DIRECTIONS
Gather every line of the entries that includes the word "title".

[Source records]
=== Begin Enclosure ===
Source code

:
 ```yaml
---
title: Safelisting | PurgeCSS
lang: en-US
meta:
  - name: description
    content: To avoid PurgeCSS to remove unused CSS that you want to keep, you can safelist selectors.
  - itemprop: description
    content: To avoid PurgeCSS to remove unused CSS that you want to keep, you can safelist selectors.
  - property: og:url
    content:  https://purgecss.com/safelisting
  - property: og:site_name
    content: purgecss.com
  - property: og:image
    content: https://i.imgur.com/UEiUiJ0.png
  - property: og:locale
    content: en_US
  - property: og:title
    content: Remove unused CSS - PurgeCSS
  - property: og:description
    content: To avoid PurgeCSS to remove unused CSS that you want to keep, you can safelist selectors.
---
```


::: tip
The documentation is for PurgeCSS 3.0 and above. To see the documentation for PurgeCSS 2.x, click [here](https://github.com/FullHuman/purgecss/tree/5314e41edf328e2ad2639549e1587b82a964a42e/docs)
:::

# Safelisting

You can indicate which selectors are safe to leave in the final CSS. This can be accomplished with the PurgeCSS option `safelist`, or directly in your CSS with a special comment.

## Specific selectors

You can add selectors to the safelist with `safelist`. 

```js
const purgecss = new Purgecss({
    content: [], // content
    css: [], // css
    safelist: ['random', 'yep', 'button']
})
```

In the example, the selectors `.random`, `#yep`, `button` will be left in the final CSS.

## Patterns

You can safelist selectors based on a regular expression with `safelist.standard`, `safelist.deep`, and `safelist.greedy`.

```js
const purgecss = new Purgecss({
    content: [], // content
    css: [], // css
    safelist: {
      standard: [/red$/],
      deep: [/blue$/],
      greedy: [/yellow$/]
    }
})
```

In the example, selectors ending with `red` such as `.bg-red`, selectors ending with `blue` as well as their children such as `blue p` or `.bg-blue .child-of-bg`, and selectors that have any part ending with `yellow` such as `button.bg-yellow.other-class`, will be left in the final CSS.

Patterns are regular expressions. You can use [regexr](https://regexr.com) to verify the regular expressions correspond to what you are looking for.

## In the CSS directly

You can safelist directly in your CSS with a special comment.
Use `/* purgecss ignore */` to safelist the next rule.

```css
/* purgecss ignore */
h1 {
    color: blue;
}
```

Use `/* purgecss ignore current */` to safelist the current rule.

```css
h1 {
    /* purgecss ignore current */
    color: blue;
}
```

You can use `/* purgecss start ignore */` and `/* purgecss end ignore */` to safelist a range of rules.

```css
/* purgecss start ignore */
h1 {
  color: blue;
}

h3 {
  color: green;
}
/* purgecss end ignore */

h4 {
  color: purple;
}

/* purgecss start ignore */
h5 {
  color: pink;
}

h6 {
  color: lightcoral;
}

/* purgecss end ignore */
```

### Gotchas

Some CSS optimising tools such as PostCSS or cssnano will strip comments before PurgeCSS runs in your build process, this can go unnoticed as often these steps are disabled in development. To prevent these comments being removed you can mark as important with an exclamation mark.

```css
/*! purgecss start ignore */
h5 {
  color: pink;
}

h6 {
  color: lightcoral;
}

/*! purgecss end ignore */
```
=== End Enclosure ===
TASK OUTPUT
title: Safelisting | PurgeCSS
  - property: og:title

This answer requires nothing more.